Hallo, Grüß Gott, Sersen und Xin Chao
10.07.2011, 10:00 Uhr
„Respekt“, sagt Wolfgang Middendorf, „zeigt man, wenn man jemanden grüßt.“ Aber nicht nur das. Die Höflichkeit hat zwei Seiten, macht der 25-Jährige klar: „Man verschafft sich damit auch selbst einen gewissen Respekt.“ Der Rechts-Referendar bedauert, dass „gerade in Fürth eigentlich zu wenig gegrüßt wird“. Im Süden des Landes sei dies anders. Im Norden auch („Da wird das noch weniger praktiziert.“). Für Middendorf ist die freundliche Beachtung des anderen nicht zuletzt eine Chance für „eine bessere Mitmenschlichkeit und eine größere Offenheit“.

Der junge Fürther ist im Übrigen ein Anhänger von „Grüß Gott“, ein freundliches „Guten Tag“ ist für ihn auch in Ordnung. „Hallo“ mag er gar nicht: „,Hallo‘ sagt der Esel, wenn er in die Mühle kommt — den Spruch habe ich von meinem Vater“, sagt Middendorf lachend.
Küssender Corpsstudent
Formvollendet gelingt ihm sogar ein Handkuss: „Ohne Berührung“, erklärt Middendorf. „Ich habe gelernt, den Daumen zwischen Hand und Lippen zu legen.“ Und wann gibt es für ihn Gelegenheit dazu? „Als Corpsstudent in Erlangen habe ich diese Form der Begrüßung von Damen zum Beispiel bei Bällen oder Empfängen gewählt.“
„Viel zu wenig“, sagt auch Renate König (66), „wird in Fürth ,Hallo‘ gesagt.“ Sie freue sich über jedes freundliche Nicken, hat aber langsam das Gefühl, dass „man dumm angeschaut wird, wenn man grüßt“. Andrea Hirschmann (66) und Helmut Wollny (72) sind mit Mops Carlos unterwegs und denken mit etwas Wehmut an freundliche Sitten in Frankreich und Amerika: „Bei meiner Tochter im Elsass wünschen die Kinder auf der Straße jedem Erwachsenen zum Beispiel ,Bon Soir‘ und in den USA ist es sowieso üblich, wenigstens ,Hi‘ zu sagen“, berichtet Helmut Wollny und Andrea Hirschmann bedauert: „Hier bei uns fehlt das halt ein bissel — aber das war schon immer so.“

Doch sie sieht eine Wende zu mehr Freundlichkeit im Alltag: „Die jungen Leute finde ich meist netter als die alten.“ Nicht nur beim Grüßen, sondern auch, wenn es um gute Nachbarschaft mit Straßenfesten oder Blumengießen in der Urlaubszeit gehe, habe sie sehr gute Erfahrungen mit den Jüngeren gemacht.
„Fürther sind höflich“
Kim Dung Le bricht eine Lanze für die Franken. Die Mutter von drei Kindern, die aus Vietnam stammt, beteuert: „Die Fürther sind sehr höflich.“ Die 30-Jährige freut sich besonders darüber, dass sie Hilfe angeboten bekommt, wenn sie mit Buggy und Kindern in Bus oder U-Bahn steigen will: „Manchmal bekomme ich sogar einen Platz angeboten.“ In Vietnam sei es auch nicht üblich, allzu häufig zu grüßen. Aber wenn, dann tue man das mit „Xin Chao“.

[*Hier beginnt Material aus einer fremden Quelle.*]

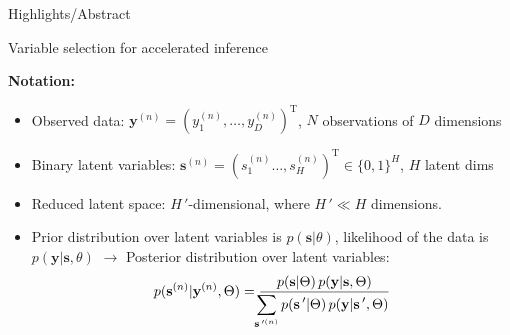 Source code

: \documentclass[final]{beamer}
\renewcommand{\vec}[1]{{\mathbf{#1}}}
\newcommand{\highlight}[1]{\textcolor{blocktbgn}{#1}}
\newcommand{\disS}{\displaystyle}
\newcommand{\Prime}{\,'}  %
\renewcommand{\vec}[1]{{\mathbf{#1}}}
\begin{document}
\begin{frame}{}
\begin{columns}[t]
\begin{column}{.33\linewidth}
\begin{block}{Highlights/Abstract}
    \vspace{-.3cm}
    \end{block}

    \begin{block}{Variable selection for accelerated inference}
          \vspace{-.5cm}

        \textbf{Notation:} \\
%
\begin{itemize}
\item \highlight{Observed data}: $\vec{y}^{(n)} = ( y_1^{(n)}, \dots, y_D^{(n)})^\mathrm{T}$, $N$ observations of $D$ dimensions


\item \highlight{Binary latent variables}: $\vec{s}^{(n)}=(s_1^{(n)}\dots, s^{(n)}_H)^\mathrm{T} \in \{0,1\}^{H}$, $H$ latent dims
\item \highlight{Reduced latent space}: $H\,'$-dimensional, where $H\,' \ll H$ dimensions.

\item \highlight{Prior distribution over latent variables} is $p(\vec{s} | \theta)$, \highlight{likelihood of the data} is $p(\vec{y} | \vec{s}, \theta)$ $\rightarrow$ \highlight{Posterior distribution over latent variables}: 
%
\vspace{-.05cm}
\normalsize
\begin{equation}
\label{eq:post}
p(\vec{s}^{(n)}|\vec{y}^{(n)},\Theta)  = \frac{p(\vec{s} | \Theta) \, p(\vec{y} | \vec{s}, \Theta)}
{\disS\hspace{-1.5mm}\sum_{\vec{s}\Prime^{(n)}} p(\vec{s}\Prime | \Theta) \, p(\vec{y} | \vec{s}\Prime, \Theta)}
\end{equation}
\large


\end{itemize}
\end{block}
\end{column}
\end{columns}
\end{frame}
\end{document}
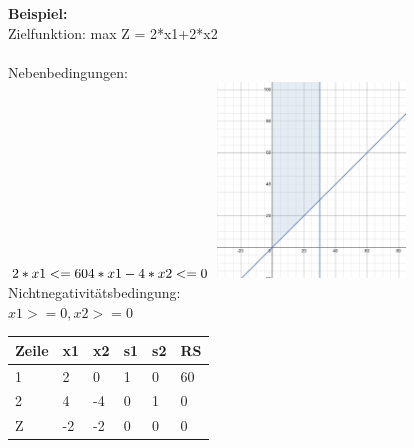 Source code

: \textbf{Beispiel: }\\
Zielfunktion: max Z = 2*x1+2*x2\\
\\
Nebenbedingungen:\\
\begin{math}
2*x1 <= 60\\
4*x1-4*x2 <= 0\\
\end{math}
\includegraphics[width=5cm,right]{images/IMG_degenerierte_Losung.jpeg}
Nichtnegativitätsbedingung:\\
\begin{math}
x1 >= 0, x2 >= 0
\end{math}
\\
\begin{table}[!ht]
\begin{tabular}{|l|l|l|l|l|l|}
\hline
\rowcolor[HTML]{C0C0C0} 
Zeile                     & x1                        & x2 & s1 & s2 & RS \\ \hline
\rowcolor[HTML]{FFFFFF} 
\cellcolor[HTML]{C0C0C0}1 & 2                         & 0  & 1  & 0  & 60 \\ \hline
\rowcolor[HTML]{FFFFFF} 
\cellcolor[HTML]{C0C0C0}2 & \cellcolor[HTML]{CBCEFB}4 & -4 & 0  & 1  & 0  \\ \hline
\rowcolor[HTML]{FFFFFF} 
\cellcolor[HTML]{C0C0C0}Z & -2                        & -2 & 0  & 0  & 0  \\ \hline
\end{tabular}
\end{table}
\\
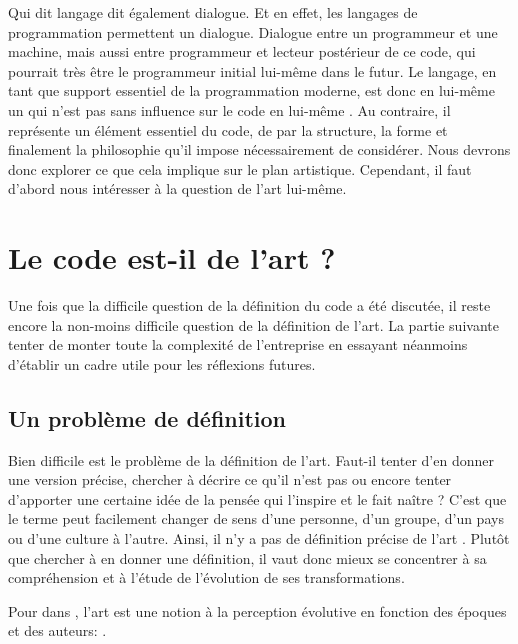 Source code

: \documentclass[12pt]{article} %
\begin{document}
Qui dit langage dit également dialogue. Et en effet, les langages de programmation permettent un dialogue. Dialogue entre un programmeur et une machine, mais aussi entre programmeur et lecteur postérieur de ce code, qui pourrait très être le programmeur initial lui-même dans le futur. Le langage, en tant que support essentiel de la programmation moderne, est donc en lui-même un  \cite{GerardBerry2015} qui n'est pas sans influence sur le code en lui-même \cite{Dijkstra1976}. Au contraire, il représente un élément essentiel du code, de par la structure, la forme et finalement la philosophie qu'il impose nécessairement de considérer.  Nous devrons donc explorer ce que cela implique sur le plan artistique. Cependant, il faut d'abord nous intéresser à la question de l'art lui-même.

\section{Le code est-il de l'art ?}
Une fois que la difficile question de la définition du code a été discutée, il reste encore la non-moins difficile question de la définition de l'art. La partie suivante tenter de monter toute la complexité de l'entreprise en essayant néanmoins d'établir un cadre utile pour les réflexions futures.

\subsection{Un problème de définition}
Bien difficile est le problème de la définition de l'art. Faut-il tenter d'en donner une version précise, chercher à décrire ce qu'il n'est pas ou encore tenter d'apporter une certaine idée de la pensée qui l'inspire et le fait naître ? C'est que le terme peut facilement changer de sens d'une personne, d'un groupe, d'un pays ou d'une culture à l'autre. Ainsi, il n'y a pas de définition précise de l'art \cite{SDavies1991}. Plutôt que chercher à en donner une définition, il vaut donc mieux se concentrer à sa compréhension et à l'étude de l'évolution de ses transformations. 

Pour \citeauthor{SDavies1991} dans , l'art est une notion à la perception évolutive en fonction des époques et des auteurs:  \cite{SDavies1991}. 
\end{document}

„Ich grüße eigentlich immer“, sagt Maximilian Meyer-Vogelhuber. Der 17-Jährige variiert die Formeln: „,Hi‘, ,Servus‘ oder ,Sersen‘ gibt es für Freunde, Respektspersonen hören auch schon mal ,Schönen guten Tag‘.“ Zum Kreis der Letzteren zählen „Leute, die schon älter sind oder junge, die meinen Respekt verdient haben“.
Für Conny Neubauer (31) vom Restaurant-Hotel „Neubauers Schwarzes Kreuz“ ist Höflichkeit selbstverständlich. Sohn Rafael (4) soll natürlich „die Basics wie Bitte und Danke“ beherrschen, am Herzen liegt der jungen Mutter aber noch etwas: „Er soll ein gutes Kind sein, das heißt, die Moral ist noch wichtiger als die Höflichkeit.“ Die beherrscht der Vierjährige aber längst ganz prima: „Im Restaurant sprechen wir natürlich immer von Damen oder Herrn, das hat er übernommen und redet von Frauen nur als Damen.“
Keine Frage also, da wächst eine besonders höfliche Generation heran. Aber hallo.